Nina Struss RD, LD, Hy-Vee, stresses some important tips and tricks on how to stick with health and wellness goals even during the holidays by using the power of mindful eating.

Mindfulness when eating is key when it comes to moderation. Be aware of what you’re eating and how fast. Focus on your hunger and try to eat only when truly hungry, and stop when comfortably full. When you’re at the table, eat slowly and converse with those around you instead of quickly finishing your plate. Remember--there will always be leftovers, so there’s no need to stuff your face at one meal!

Other helpful tip:

  • Stick to routine: concentrate on normal eating and only indulge during a few instances of celebrations rather than a two-month binge.
  • Focus on eating healthfully and exercising. Remember to drink plenty of water throughout the day. Sticking to a healthy routine can help combat holiday stress and cravings.
  • Don’t restrict food choices. Restriction of any kind ultimately leads to binging and feelings of guilt. The holiday season is full of foods that are only available this time of year – so enjoy them! Allow yourself to indulge in portions of your holiday favorites, and remember that a few meals during this time of the year won’t ruin your health and wellness goal progress.
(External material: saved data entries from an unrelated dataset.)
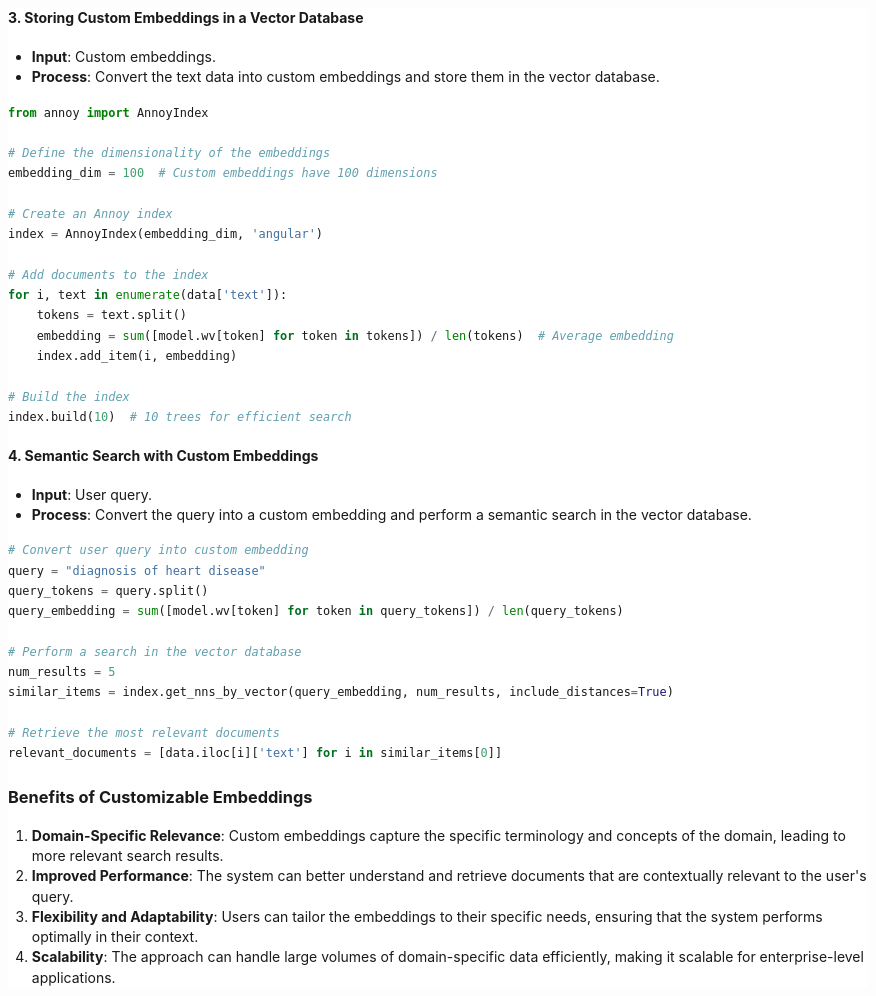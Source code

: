 #### 3. **Storing Custom Embeddings in a Vector Database**
- **Input**: Custom embeddings.
- **Process**: Convert the text data into custom embeddings and store them in the vector database.

```python
from annoy import AnnoyIndex

# Define the dimensionality of the embeddings
embedding_dim = 100  # Custom embeddings have 100 dimensions

# Create an Annoy index
index = AnnoyIndex(embedding_dim, 'angular')

# Add documents to the index
for i, text in enumerate(data['text']):
    tokens = text.split()
    embedding = sum([model.wv[token] for token in tokens]) / len(tokens)  # Average embedding
    index.add_item(i, embedding)

# Build the index
index.build(10)  # 10 trees for efficient search
```

#### 4. **Semantic Search with Custom Embeddings**
- **Input**: User query.
- **Process**: Convert the query into a custom embedding and perform a semantic search in the vector database.

```python
# Convert user query into custom embedding
query = "diagnosis of heart disease"
query_tokens = query.split()
query_embedding = sum([model.wv[token] for token in query_tokens]) / len(query_tokens)

# Perform a search in the vector database
num_results = 5
similar_items = index.get_nns_by_vector(query_embedding, num_results, include_distances=True)

# Retrieve the most relevant documents
relevant_documents = [data.iloc[i]['text'] for i in similar_items[0]]
```

### Benefits of Customizable Embeddings

1. **Domain-Specific Relevance**: Custom embeddings capture the specific terminology and concepts of the domain, leading to more relevant search results.
2. **Improved Performance**: The system can better understand and retrieve documents that are contextually relevant to the user's query.
3. **Flexibility and Adaptability**: Users can tailor the embeddings to their specific needs, ensuring that the system performs optimally in their context.
4. **Scalability**: The approach can handle large volumes of domain-specific data efficiently, making it scalable for enterprise-level applications.
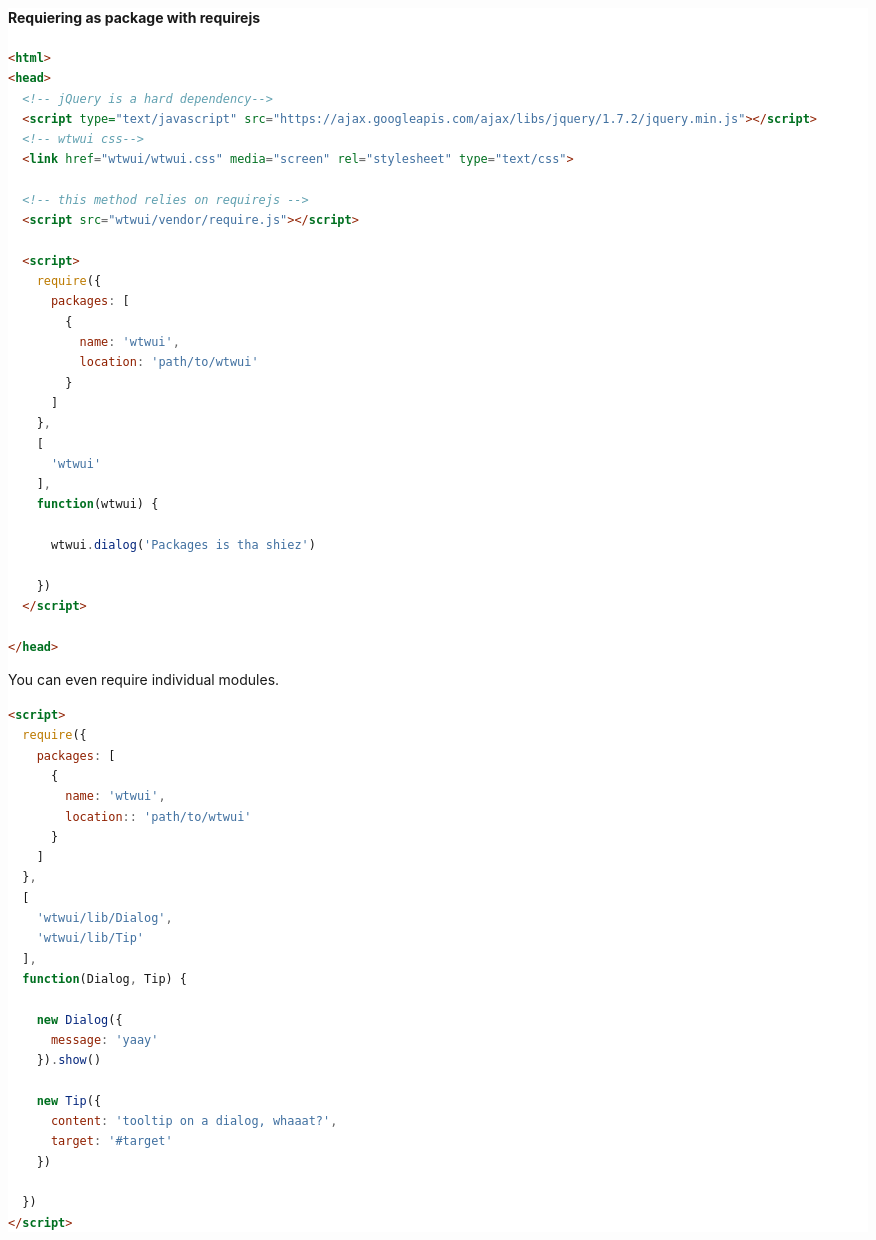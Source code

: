 #### Requiering as package with requirejs

```html
<html>
<head>
  <!-- jQuery is a hard dependency-->
  <script type="text/javascript" src="https://ajax.googleapis.com/ajax/libs/jquery/1.7.2/jquery.min.js"></script>
  <!-- wtwui css-->
  <link href="wtwui/wtwui.css" media="screen" rel="stylesheet" type="text/css">

  <!-- this method relies on requirejs -->
  <script src="wtwui/vendor/require.js"></script>

  <script>
    require({
      packages: [
        {
          name: 'wtwui',
          location: 'path/to/wtwui'
        }
      ]
    }, 
    [
      'wtwui'
    ],
    function(wtwui) {
      
      wtwui.dialog('Packages is tha shiez')

    })
  </script>

</head>
```


You can even require individual modules.

```html
<script>
  require({
    packages: [
      {
        name: 'wtwui',
        location:: 'path/to/wtwui'
      }
    ]
  }, 
  [
    'wtwui/lib/Dialog',
    'wtwui/lib/Tip'
  ],
  function(Dialog, Tip) {
    
    new Dialog({
      message: 'yaay'
    }).show()

    new Tip({
      content: 'tooltip on a dialog, whaaat?',
      target: '#target'
    })

  })
</script>
```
  • Focus on filling foods. Fiber in fruits and vegetables helps provide a filling, lower-calorie portion. Make sure to include at least a 3-ounce serving of protein (like turkey) at your meal and look for protein options like nuts and cheese for appetizers to help provide a feeling of satiety and avoid grazing throughout the day.
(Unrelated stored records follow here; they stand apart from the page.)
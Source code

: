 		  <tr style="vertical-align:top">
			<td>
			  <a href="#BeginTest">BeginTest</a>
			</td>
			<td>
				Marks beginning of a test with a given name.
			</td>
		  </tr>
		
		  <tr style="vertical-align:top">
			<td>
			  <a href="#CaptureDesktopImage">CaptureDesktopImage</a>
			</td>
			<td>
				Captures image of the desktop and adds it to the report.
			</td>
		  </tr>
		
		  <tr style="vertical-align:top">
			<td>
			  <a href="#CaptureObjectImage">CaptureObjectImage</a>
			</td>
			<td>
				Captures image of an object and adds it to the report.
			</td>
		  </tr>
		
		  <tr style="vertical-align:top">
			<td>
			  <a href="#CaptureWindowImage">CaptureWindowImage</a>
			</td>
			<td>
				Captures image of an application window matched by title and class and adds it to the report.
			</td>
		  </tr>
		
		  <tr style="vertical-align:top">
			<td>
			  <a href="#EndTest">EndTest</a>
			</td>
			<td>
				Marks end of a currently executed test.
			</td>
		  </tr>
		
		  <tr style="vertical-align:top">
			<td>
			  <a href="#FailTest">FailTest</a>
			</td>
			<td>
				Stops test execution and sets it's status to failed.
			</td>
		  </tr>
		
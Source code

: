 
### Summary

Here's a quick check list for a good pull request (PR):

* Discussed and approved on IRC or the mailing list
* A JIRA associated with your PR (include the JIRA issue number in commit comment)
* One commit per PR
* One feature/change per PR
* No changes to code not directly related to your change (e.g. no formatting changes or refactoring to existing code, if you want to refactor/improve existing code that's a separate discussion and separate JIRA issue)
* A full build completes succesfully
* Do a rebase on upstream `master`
  • Pay close attention to portion sizes. Serving yourself larger portions than normal can encourage you to eat more, even if you would have been satisfied with a smaller amount. Eating too much can cause unpleasant side effects such as discomfort, drowsiness, heartburn and temporary feelings of being too hot or dizzy.
  • Move more and drink water: maintaining adequate hydration may help you feel fuller and make it easier for your body to break down food after the meal.
  • What are some suggested portion sizes (link to Seasons magazine article on topic): In general, a well-portioned plate would consist of 3 oz. of protein, such as turkey, ½ cup of mashed potatoes, ¼ cup of gravy, ½ cup of stuffing, ½ cup of green bean casserole and ¼ cup of cranberry sauce. If you have seconds, choose one food and stick to the portion size. For dessert, pick one slice of pie about the size of a light bulb. • If drinking alcohol, stick to one 12-oz. light beer, a 5-oz. glass of wine or 1.5-oz. of spirits.